As the company’s talent acquisition supervisor Corey Masters explained, “Next year we will be putting on about 30 new apprentices. We have three branches in New Zealand and 18 in Australia, with Yatala being the latest one we’ve taken on.
“For those 30 positions, we’ve received about 1000 applications. It can be quite a competitive program to get into, particularly at our busier branches.”
Masters believes what sets the program apart is Penske’s broad product offering. “We create some excellent technicians because of the wide range of products we have. When they complete their apprenticeship, they finish with a good range of experience, so they could really work in any one of our branches around the country.
“For example, they could go out to Mackay or Perth to work in mining or head to Sydney or Melbourne. We have all capital city locations covered. If you can be one of the lucky few to get an apprenticeship with us, upon completion you get an opportunity to work anywhere you want in Australia.”
Due to the high level of interest, apprenticeship applications are being taken earlier and earlier each year. In 2023, they opened in July, with the next cohort beginning their trade in January 2024.
“We look for people with a genuine interest in the field.

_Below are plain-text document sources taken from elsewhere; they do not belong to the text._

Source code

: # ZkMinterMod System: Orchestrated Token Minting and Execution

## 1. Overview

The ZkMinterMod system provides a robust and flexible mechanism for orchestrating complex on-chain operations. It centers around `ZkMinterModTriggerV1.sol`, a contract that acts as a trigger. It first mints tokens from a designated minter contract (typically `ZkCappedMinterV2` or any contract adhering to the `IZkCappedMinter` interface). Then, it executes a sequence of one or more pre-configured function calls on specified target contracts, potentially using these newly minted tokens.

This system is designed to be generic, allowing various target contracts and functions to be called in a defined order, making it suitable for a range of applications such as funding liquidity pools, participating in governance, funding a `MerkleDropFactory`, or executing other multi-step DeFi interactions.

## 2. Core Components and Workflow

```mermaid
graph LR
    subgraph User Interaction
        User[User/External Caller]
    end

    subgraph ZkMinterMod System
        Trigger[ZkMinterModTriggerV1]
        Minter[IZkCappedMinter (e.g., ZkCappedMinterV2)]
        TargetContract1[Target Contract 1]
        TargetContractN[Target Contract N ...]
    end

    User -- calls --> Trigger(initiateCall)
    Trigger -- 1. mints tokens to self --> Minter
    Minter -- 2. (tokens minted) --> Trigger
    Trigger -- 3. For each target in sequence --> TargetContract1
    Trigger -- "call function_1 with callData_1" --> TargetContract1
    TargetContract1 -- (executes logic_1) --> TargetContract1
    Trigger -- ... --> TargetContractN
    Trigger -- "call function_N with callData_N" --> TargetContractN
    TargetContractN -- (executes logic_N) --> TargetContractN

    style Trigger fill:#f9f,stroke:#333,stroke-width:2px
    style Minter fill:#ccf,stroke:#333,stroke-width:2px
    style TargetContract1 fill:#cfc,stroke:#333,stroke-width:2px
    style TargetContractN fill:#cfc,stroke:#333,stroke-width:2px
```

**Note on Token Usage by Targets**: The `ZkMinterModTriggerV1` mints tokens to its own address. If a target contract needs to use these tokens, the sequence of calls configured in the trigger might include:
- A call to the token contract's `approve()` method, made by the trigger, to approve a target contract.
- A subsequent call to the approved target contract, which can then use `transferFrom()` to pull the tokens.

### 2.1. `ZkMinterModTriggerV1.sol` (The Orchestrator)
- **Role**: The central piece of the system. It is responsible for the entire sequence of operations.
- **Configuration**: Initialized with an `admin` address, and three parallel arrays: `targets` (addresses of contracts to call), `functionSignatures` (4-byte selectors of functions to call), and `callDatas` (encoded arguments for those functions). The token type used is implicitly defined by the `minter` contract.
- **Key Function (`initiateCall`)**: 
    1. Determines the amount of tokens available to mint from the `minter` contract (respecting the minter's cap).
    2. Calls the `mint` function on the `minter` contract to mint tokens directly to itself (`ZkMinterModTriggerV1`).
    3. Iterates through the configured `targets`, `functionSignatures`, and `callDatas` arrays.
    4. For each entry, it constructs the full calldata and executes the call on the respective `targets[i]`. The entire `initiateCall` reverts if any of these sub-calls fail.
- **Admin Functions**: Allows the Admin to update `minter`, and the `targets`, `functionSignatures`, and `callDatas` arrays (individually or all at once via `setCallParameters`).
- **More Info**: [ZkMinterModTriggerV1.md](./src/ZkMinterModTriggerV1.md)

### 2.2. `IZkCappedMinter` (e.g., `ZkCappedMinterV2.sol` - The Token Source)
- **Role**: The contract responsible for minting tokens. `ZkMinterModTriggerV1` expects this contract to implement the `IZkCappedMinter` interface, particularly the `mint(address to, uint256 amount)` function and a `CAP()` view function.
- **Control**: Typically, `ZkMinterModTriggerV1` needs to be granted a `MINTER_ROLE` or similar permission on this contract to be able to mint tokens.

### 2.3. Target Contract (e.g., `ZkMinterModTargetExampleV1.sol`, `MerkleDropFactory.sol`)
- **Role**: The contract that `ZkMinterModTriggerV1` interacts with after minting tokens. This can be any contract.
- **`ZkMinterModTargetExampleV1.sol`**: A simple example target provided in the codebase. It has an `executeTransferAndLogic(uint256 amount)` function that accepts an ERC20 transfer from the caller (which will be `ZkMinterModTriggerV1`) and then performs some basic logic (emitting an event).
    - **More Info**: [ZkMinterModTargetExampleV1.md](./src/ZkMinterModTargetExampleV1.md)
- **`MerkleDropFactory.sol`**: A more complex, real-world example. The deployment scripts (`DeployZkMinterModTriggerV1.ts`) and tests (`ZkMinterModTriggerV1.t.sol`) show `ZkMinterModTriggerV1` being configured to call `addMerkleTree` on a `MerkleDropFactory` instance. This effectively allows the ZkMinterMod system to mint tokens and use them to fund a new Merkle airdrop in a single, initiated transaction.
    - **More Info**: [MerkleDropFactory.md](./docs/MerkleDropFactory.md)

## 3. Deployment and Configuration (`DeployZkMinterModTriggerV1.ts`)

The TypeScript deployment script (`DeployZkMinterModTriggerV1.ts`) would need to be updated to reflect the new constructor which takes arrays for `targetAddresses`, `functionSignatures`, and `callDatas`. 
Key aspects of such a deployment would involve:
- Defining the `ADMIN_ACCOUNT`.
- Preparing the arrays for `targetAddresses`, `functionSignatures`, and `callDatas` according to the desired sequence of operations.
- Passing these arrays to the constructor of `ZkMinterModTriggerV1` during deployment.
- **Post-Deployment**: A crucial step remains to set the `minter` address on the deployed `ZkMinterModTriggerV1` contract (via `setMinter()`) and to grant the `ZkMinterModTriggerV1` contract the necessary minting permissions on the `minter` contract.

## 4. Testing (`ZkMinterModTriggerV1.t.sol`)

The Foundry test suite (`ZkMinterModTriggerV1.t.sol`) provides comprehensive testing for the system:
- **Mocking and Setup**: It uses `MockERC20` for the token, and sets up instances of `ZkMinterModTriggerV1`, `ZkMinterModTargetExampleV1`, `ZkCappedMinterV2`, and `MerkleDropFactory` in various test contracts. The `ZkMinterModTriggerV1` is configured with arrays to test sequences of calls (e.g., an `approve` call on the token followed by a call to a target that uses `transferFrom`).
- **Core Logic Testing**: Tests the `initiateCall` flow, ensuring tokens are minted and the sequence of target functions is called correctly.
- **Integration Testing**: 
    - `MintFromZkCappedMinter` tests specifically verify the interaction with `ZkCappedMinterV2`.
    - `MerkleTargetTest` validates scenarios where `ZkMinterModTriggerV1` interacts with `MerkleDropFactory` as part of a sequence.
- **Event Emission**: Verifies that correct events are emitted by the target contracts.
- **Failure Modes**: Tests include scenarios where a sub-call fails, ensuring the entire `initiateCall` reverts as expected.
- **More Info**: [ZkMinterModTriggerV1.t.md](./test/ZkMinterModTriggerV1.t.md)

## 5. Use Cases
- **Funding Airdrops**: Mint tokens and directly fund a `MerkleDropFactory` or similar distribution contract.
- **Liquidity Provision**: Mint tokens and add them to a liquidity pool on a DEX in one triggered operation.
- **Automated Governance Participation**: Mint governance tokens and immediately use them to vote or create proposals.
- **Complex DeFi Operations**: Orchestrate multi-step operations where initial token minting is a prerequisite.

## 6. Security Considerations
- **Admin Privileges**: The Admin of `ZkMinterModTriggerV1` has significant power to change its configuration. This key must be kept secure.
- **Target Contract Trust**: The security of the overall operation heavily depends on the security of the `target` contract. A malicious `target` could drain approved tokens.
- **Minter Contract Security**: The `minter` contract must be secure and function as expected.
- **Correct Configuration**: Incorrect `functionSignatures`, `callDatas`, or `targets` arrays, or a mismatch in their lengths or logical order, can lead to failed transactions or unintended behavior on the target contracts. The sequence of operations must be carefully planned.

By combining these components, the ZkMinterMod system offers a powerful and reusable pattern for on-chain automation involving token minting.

There’s testing that we put applicants through too as the role of the technician is becoming a lot more complex, particularly with the trucks that we now work on,” Masters added.
Conaghan added that Penske’s apprenticeship program has been the right move for him. As he continues to learn and further his experience in the field, he hopes to one day work his way up into a supervisor or management role.
For those considering a role in the industry, his advice his simple. “Just try it or else there’s no way you’ll know if you do or don’t like it. There’s a lot of opportunity for people that are willing to give it a go.”